Born in Yorkshire, Blythe studied drama on scholarship at the Royal Academy of Dramatic Art after serving in the Royal Air Force. He began his professional career as a repertory player with the Living Theatre Company, the Nottingham Playhouse, and the Royal Shakespeare Company. He made his West End debut in 1965.
Selected Theatre Credits
- The Creeper (St. Martin's Theatre, 1965): Maurice
- Early Morning (English Stage Company/Royal Court, 1969): Lord Mennings
- So What About Love? (Criterion Theatre, 1969): Robert
- Absurd Person Singular (Criterion Theatre, 1974): Sidney
- The Clandestine Marriage (Savoy Theatre, 1975): Sir John Melvil
- The Return of AJ Raffles (Royal Shakespeare Company/Aldwych Theatre, 1975): Lord Alfred Douglas
- The Chairman (Globe Theatre, 1976): Peter Frame (Clarence Derwent Award)
- Sextet (Criterion Theatre, 1976): Roger
- Caught in the Act (Garrick Theatre, 1981): Bill Taylor
- The Hard Shoulder (Aldwych Theatre, 1983): David
- Number One (The Queen's, 1984): Bernard
- Pravda (National Theatre/Olivier Theatre, 1985): Michael Quince, MP
- The Government Inspector (National Theatre/Olivier Theatre, 1985): Artemy Zemlyanika
- Futurists (National Theatre/Cottesloe Theatre, 1986): Lenin/Romanov
- Woman in Mind (Vaudeville Theatre, 1986): Bill
- The Living Room (Royalty Theatre Company, 1987): Michael Dennis
- Julius Caesar (Compass Theatre Company, UK national tour, 1990): Cassius
- The Hothouse (Chichester Festival Theatre; The Comedy, 1995): Lobb
- Hedda Gabler (Chichester Festival Theatre, 1996): Judge Brack
- Peter Hall Company at the Old Vic, 1997: Waste (Sir Charles Cantilupe, MP), The Provok'd Wife (Lord Rake), King Lear (Duke of Albany)

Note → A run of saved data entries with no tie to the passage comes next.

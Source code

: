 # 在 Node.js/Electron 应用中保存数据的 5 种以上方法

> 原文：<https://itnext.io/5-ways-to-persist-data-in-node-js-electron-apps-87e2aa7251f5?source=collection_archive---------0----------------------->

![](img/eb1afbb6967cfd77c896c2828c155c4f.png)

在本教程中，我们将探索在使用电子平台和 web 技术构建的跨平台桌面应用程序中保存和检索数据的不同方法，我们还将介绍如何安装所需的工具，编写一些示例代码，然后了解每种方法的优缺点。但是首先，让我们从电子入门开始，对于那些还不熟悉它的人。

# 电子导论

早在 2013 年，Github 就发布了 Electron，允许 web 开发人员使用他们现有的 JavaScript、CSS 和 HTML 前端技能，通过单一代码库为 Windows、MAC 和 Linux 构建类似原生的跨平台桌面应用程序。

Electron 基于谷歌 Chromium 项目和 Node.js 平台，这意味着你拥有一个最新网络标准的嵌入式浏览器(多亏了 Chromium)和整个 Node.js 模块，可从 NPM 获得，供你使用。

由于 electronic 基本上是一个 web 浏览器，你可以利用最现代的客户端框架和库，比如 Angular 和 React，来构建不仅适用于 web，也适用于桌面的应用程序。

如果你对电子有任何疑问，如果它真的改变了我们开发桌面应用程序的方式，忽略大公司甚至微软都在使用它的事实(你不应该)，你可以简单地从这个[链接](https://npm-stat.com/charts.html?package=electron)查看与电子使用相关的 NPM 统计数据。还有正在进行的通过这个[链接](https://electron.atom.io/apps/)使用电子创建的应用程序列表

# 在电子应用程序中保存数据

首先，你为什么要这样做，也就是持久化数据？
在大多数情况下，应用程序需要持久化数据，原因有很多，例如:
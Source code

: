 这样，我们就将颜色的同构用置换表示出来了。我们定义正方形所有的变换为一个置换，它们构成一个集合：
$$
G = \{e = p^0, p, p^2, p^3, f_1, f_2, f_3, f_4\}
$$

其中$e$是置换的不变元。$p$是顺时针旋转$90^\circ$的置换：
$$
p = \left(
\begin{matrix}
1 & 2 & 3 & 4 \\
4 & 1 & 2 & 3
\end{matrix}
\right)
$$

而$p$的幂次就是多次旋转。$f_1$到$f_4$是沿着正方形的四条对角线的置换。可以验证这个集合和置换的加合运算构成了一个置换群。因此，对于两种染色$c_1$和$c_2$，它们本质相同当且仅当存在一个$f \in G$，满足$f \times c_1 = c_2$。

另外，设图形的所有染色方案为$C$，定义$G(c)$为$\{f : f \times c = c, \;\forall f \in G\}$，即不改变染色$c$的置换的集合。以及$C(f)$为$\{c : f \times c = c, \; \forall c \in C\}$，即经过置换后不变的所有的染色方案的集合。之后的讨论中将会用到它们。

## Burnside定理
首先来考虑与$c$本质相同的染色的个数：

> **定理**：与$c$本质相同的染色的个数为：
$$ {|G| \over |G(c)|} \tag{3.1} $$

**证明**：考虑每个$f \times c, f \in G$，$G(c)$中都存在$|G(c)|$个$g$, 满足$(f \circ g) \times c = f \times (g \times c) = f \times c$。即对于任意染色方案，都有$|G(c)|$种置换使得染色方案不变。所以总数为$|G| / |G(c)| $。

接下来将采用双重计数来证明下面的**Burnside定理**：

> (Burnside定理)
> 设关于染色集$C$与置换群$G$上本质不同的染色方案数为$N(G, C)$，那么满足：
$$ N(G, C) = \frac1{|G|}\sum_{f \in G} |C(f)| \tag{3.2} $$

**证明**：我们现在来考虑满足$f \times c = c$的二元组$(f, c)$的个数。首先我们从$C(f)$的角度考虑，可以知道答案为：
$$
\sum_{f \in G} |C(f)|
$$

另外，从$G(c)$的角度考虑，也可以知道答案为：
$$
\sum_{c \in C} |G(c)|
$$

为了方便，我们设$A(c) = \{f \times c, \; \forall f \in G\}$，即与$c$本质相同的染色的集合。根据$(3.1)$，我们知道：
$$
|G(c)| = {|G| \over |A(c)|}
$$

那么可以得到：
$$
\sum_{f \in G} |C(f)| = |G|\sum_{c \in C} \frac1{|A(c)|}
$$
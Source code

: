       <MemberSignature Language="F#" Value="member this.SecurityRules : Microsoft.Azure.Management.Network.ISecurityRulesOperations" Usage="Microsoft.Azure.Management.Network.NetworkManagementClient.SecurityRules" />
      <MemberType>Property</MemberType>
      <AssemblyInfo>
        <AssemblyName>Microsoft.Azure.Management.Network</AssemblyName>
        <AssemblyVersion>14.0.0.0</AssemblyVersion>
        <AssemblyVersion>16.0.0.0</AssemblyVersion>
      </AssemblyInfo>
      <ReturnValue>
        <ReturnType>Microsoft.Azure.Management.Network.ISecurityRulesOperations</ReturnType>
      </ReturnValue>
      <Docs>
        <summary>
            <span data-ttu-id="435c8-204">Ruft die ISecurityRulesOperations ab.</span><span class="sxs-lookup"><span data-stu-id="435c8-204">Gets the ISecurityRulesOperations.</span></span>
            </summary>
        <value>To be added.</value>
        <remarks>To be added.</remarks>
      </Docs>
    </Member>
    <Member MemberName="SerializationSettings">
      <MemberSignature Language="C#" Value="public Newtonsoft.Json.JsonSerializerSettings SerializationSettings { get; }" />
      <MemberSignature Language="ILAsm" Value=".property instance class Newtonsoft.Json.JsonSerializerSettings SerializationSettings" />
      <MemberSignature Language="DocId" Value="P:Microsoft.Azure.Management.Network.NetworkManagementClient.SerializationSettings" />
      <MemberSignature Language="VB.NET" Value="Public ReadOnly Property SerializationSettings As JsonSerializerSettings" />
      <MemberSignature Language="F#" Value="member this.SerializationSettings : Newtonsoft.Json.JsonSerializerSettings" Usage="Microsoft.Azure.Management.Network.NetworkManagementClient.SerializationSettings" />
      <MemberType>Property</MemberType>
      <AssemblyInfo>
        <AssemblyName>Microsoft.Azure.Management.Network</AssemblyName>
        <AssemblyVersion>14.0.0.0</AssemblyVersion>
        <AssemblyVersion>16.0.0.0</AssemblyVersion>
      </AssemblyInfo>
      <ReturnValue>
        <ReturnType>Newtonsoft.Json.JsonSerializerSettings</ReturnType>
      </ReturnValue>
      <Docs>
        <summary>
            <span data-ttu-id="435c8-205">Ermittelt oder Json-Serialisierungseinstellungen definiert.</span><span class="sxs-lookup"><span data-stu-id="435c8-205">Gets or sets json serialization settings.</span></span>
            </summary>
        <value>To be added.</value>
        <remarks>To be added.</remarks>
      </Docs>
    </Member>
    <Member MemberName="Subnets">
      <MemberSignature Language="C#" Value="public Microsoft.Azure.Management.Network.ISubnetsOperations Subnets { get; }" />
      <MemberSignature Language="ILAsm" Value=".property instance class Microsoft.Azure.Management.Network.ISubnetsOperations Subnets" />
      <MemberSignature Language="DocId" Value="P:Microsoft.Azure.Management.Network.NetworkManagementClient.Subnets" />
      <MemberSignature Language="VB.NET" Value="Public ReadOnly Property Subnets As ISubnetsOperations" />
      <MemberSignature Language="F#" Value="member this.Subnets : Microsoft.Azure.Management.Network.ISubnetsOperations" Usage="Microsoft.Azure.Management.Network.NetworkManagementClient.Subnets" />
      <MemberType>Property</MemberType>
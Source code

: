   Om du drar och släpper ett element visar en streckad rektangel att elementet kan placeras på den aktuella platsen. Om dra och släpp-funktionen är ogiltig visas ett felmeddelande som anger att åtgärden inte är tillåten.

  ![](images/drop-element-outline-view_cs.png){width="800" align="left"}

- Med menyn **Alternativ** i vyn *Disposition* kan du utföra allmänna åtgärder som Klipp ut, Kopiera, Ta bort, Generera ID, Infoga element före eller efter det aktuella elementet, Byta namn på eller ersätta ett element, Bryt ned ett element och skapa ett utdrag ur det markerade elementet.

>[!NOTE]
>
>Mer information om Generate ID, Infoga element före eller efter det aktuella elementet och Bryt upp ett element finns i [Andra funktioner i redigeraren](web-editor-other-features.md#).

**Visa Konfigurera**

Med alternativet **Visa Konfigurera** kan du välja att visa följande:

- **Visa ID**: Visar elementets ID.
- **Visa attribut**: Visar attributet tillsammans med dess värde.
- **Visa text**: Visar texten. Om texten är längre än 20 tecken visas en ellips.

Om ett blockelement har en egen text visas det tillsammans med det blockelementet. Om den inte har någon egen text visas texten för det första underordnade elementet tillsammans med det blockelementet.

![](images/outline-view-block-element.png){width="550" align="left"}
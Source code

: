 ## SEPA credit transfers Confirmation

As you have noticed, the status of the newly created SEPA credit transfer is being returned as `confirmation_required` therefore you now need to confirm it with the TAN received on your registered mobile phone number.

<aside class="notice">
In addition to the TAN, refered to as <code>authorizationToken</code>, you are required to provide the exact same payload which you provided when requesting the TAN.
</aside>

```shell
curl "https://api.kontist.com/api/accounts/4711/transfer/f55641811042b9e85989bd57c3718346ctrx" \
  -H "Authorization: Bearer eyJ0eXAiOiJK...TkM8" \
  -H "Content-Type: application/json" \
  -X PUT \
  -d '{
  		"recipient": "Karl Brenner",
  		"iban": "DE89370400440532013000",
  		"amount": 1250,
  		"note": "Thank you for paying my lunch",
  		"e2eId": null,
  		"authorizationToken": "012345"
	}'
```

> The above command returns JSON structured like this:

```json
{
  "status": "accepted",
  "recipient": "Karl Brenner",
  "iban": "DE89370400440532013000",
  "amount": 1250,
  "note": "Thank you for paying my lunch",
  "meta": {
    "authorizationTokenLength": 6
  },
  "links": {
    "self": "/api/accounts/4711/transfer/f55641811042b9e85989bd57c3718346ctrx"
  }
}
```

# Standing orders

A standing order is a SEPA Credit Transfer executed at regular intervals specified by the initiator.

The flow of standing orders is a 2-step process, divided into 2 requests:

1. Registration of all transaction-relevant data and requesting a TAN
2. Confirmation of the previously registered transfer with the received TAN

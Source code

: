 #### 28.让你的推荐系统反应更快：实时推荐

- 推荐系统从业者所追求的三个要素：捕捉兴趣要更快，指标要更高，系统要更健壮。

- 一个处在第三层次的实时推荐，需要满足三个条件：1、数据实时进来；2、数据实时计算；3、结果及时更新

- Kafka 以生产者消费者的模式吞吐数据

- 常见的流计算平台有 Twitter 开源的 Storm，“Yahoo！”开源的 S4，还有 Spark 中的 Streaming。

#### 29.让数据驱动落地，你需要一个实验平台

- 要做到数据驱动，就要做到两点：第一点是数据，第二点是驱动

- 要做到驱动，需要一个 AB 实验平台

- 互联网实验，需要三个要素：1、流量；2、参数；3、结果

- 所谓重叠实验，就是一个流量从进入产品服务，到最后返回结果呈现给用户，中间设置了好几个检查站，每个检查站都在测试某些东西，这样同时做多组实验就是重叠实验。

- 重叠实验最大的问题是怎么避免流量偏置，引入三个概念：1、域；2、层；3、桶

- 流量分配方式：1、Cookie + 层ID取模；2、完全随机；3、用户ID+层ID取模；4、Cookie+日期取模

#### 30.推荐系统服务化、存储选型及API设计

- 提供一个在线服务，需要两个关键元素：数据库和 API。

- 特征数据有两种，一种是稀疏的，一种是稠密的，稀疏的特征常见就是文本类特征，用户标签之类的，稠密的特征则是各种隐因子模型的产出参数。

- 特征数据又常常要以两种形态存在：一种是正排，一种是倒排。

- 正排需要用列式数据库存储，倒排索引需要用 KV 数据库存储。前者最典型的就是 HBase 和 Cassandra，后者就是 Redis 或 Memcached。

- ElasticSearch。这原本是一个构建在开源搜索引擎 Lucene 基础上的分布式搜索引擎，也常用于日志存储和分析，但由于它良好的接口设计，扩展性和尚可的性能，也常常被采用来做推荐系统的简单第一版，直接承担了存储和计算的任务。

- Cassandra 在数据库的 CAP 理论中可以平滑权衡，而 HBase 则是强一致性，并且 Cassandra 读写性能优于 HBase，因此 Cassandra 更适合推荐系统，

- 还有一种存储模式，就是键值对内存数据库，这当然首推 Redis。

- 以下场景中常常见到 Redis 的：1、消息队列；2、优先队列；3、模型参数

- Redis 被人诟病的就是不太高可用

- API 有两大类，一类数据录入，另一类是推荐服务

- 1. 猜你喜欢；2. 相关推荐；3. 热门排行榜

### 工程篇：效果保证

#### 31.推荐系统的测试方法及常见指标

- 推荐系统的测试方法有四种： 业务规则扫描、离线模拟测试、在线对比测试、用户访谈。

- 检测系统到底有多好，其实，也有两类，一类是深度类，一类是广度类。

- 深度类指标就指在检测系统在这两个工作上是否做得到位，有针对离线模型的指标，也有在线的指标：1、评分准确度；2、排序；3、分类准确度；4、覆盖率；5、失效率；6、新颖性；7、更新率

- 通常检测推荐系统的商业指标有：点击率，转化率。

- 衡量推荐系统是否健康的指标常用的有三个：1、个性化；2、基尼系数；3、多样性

- Flight (National Theatre/Olivier Theatre, 1998): Commander in Chief of the White Army
- Hay Fever (Savoy Theatre, 1999): David Bliss
- Hamlet (Royal National Theatre, US national tour and some UK performances, 2001): Polonius/The Grave-digger
- The Royal Family (Theatre Royal Haymarket, 2001): Gilbert Marshall
- Mrs. Warren's Profession (Strand Theatre, 2002): Mr. Praed
- Humble Boy (Gielgud Theatre, 2002): Jim
- Henry V (National Theatre/Olivier Theatre, 2003): Duke of Exeter
Film and television
Blythe worked in films only rarely and usually in minor roles; his most substantial part was also in his last film appearance, The Luzhin Defence (2000). Other film credits include two movies for Hammer Film Productions, A Challenge for Robin Hood (1967) and Frankenstein Created Woman (also 1967); his most successful film was Carrington (1995).
By contrast, Blythe appeared in several dozen television series, miniseries, and movies, most notably as Samuel Ballard, QC in Rumpole of the Bailey (1983–92). He guest-starred in episodes of The Avengers, UFO, Callan, New Scotland Yard, Special Branch, Agatha Christie's Partners in Crime, Agatha Christie's Poirot, Inspector Morse, Maigret, The Inspector Alleyn Mysteries, Between the Lines, Pie in the Sky, Goodnight Sweetheart, Dalziel and Pascoe, and Foyle's War (aired posthumously), among many others. His miniseries appearances included The Barchester Chronicles, After the War, and The Alan Clark Diaries. He narrated the 1970 TV comedy special Cucumber Castle starring The Bee Gees.
Blythe lived for eight years with Harriet Walter; the couple were planning to marry at the time of his death.